Lettre du front – 8 octobre 1914

A l’issue de la bataille de la Marne, René Chambe se jette avec tous les autres dans la « Course à la Mer ». Ce jeudi 8 octobre, il écrit très longuement à son frère et évoque une reconnaissance effectuée la veille qui faillit lui coûter la vie, à Ervillers au bois d’Adinfer près du village de Ransart (secteur d’Arras). Dans son livre Adieu cavalerie ! La Marne, bataille gagnée, victoire perdue (Plon, 1979, en note page 23), il ne raconte que très brièvement cet épisode et s’étend un peu plus sur le sort de son ami le sous-lieutenant Verny (20 ans). Le général Grellet, commandant la 10e Division de Cavalerie avait tenu à renvoyer une reconnaissance au même endroit le lendemain malgré les réserves du colonel et de Chambe lui-même. Ce qui risquait d’arriver arriva à Verny. Une balle fatale le percuta de plein fouet. Chambe parle aussi d’une autre reconnaissance (le 1er octobre) qui lui vaut une citation. En réalité, les deux reconnaissances des 1er et 7 octobre lui vaudront deux citations à l’ordre du régiment.

Ses lignes sur l’arrivée salvatrice du soir et plus loin, sur son sentiment sur le caractère « déprimant » de la « bataille moderne » sont touchantes. Malgré toute sa bravoure, son panache, sa volonté de fer et son optimisme, on le prend parfois à avouer son dénuement devant cette guerre atroce : « Une guerre comme la nôtre, avec l’armement actuel, est la plus grande des folies, le plus grand des crimes ». Il rêvait de guerres napoléoniennes, de champs de bataille et d’assaut de cavalerie à l’ancienne. Mais c’est bien connu, tout le monde s’est surpris à se voir dans une guerre inédite dans sa forme et son déroulement. Voilà qu’en présentant cette lettre par des détails, j’en viens à dire combien elle est peut-être la plus touchante de toutes, on est pourtant au tout début de cette guerre et il y a déjà tout : un farouche patriotisme, une envie incontestable de vaincre, et une vision d’horreur, de crime et d’absurdité, un peu de mélancolie.
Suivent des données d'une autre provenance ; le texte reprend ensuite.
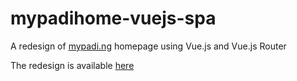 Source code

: # mypadihome-vuejs-spa
A redesign of [mypadi.ng](https://www.mypadi.ng/) homepage using Vue.js  and Vue.js Router 

The redesign is available [here](https://mypadindu.herokuapp.com/index.html#/) 
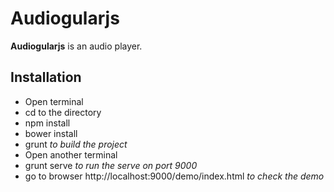 # Audiogularjs

**Audiogularjs** is an audio player.
 
## Installation

- Open terminal
- cd to the directory
- npm install
- bower install
- grunt *to build the project*
- Open another terminal
- grunt serve *to run the serve on port 9000*
- go to browser http://localhost:9000/demo/index.html *to check the demo*
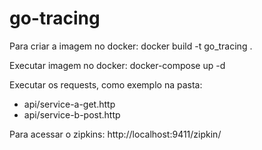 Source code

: # go-tracing

Para criar a imagem no docker: docker build -t go_tracing .

Executar imagem no docker: docker-compose  up -d

Executar os requests, como exemplo na pasta:

- api/service-a-get.http
- api/service-b-post.http

Para acessar o zipkins: http://localhost:9411/zipkin/ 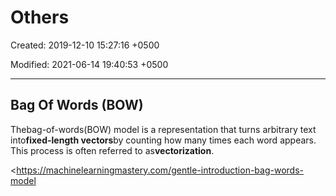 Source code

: # Others

Created: 2019-12-10 15:27:16 +0500

Modified: 2021-06-14 19:40:53 +0500

---

## Bag Of Words (BOW)

Thebag-of-words(BOW) model is a representation that turns arbitrary text into**fixed-length vectors**by counting how many times each word appears. This process is often referred to as**vectorization**.

<https://machinelearningmastery.com/gentle-introduction-bag-words-model
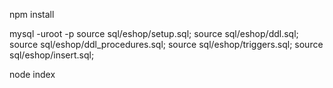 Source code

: npm install

mysql -uroot -p
source sql/eshop/setup.sql;
source sql/eshop/ddl.sql;
source sql/eshop/ddl_procedures.sql;
source sql/eshop/triggers.sql;
source sql/eshop/insert.sql;

node index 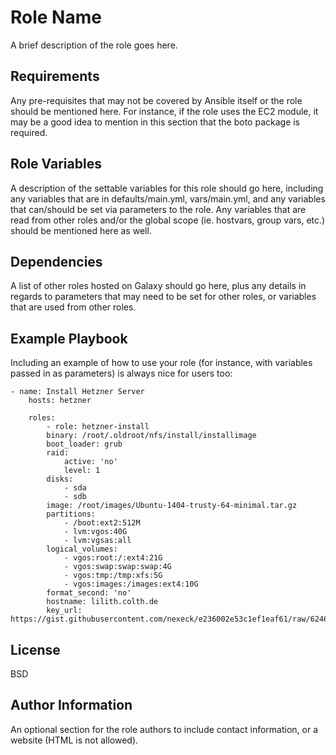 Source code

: Role Name
=========

A brief description of the role goes here.

Requirements
------------

Any pre-requisites that may not be covered by Ansible itself or the role should be mentioned here. For instance, if the role uses the EC2 module, it may be a good idea to mention in this section that the boto package is required.

Role Variables
--------------

A description of the settable variables for this role should go here, including any variables that are in defaults/main.yml, vars/main.yml, and any variables that can/should be set via parameters to the role. Any variables that are read from other roles and/or the global scope (ie. hostvars, group vars, etc.) should be mentioned here as well.

Dependencies
------------

A list of other roles hosted on Galaxy should go here, plus any details in regards to parameters that may need to be set for other roles, or variables that are used from other roles.

Example Playbook
----------------

Including an example of how to use your role (for instance, with variables passed in as parameters) is always nice for users too:

    - name: Install Hetzner Server
        hosts: hetzner
        
        roles:
            - role: hetzner-install
            binary: /root/.oldroot/nfs/install/installimage
            boot_loader: grub
            raid:
                active: 'no'
                level: 1
            disks:
                - sda
                - sdb
            image: /root/images/Ubuntu-1404-trusty-64-minimal.tar.gz
            partitions:
                - /boot:ext2:512M
                - lvm:vgos:40G
                - lvm:vgsas:all
            logical_volumes:
                - vgos:root:/:ext4:21G
                - vgos:swap:swap:swap:4G
                - vgos:tmp:/tmp:xfs:5G
                - vgos:images:/images:ext4:10G
            format_second: 'no'
            hostname: lilith.colth.de
            key_url: https://gist.githubusercontent.com/nexeck/e236002e53c1ef1eaf61/raw/62461b9f8e8455275d503805d7d6078f94c715d7/gistfile1.txt


License
-------

BSD

Author Information
------------------

An optional section for the role authors to include contact information, or a website (HTML is not allowed).
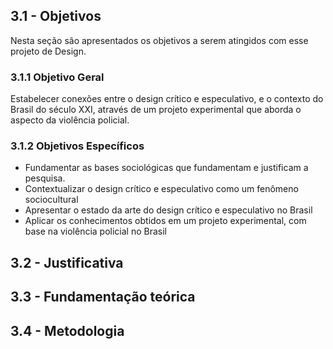 ## 3.1 - Objetivos
Nesta seção são apresentados os objetivos a serem atingidos com esse projeto de Design.

### 3.1.1 Objetivo Geral
Estabelecer conexões entre o design crítico e especulativo, e o contexto do Brasil do século XXI, através de um projeto experimental que aborda o aspecto da violência policial.

### 3.1.2 Objetivos Específicos
-   Fundamentar as bases sociológicas que fundamentam e justificam a pesquisa.
-   Contextualizar o design crítico e especulativo como um fenômeno sociocultural
-   Apresentar o estado da arte do design crítico e especulativo no Brasil
-   Aplicar os conhecimentos obtidos em um projeto experimental, com base na violência policial no Brasil
    

## 3.2 - Justificativa
## 3.3 - Fundamentação teórica
## 3.4 - Metodologia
Et cette vision vient d’un soldat modèle qui récoltera cinq citations durant ce conflit, entrera sous-lieutenant de cavalerie et en sortira capitaine (à titre temporaire) versé dans l’extraordinaire aviation. Il en vient même parfois à parler au passé du conflit, alors même qu’il y est plongé, comme si « l’affaire » était réglée.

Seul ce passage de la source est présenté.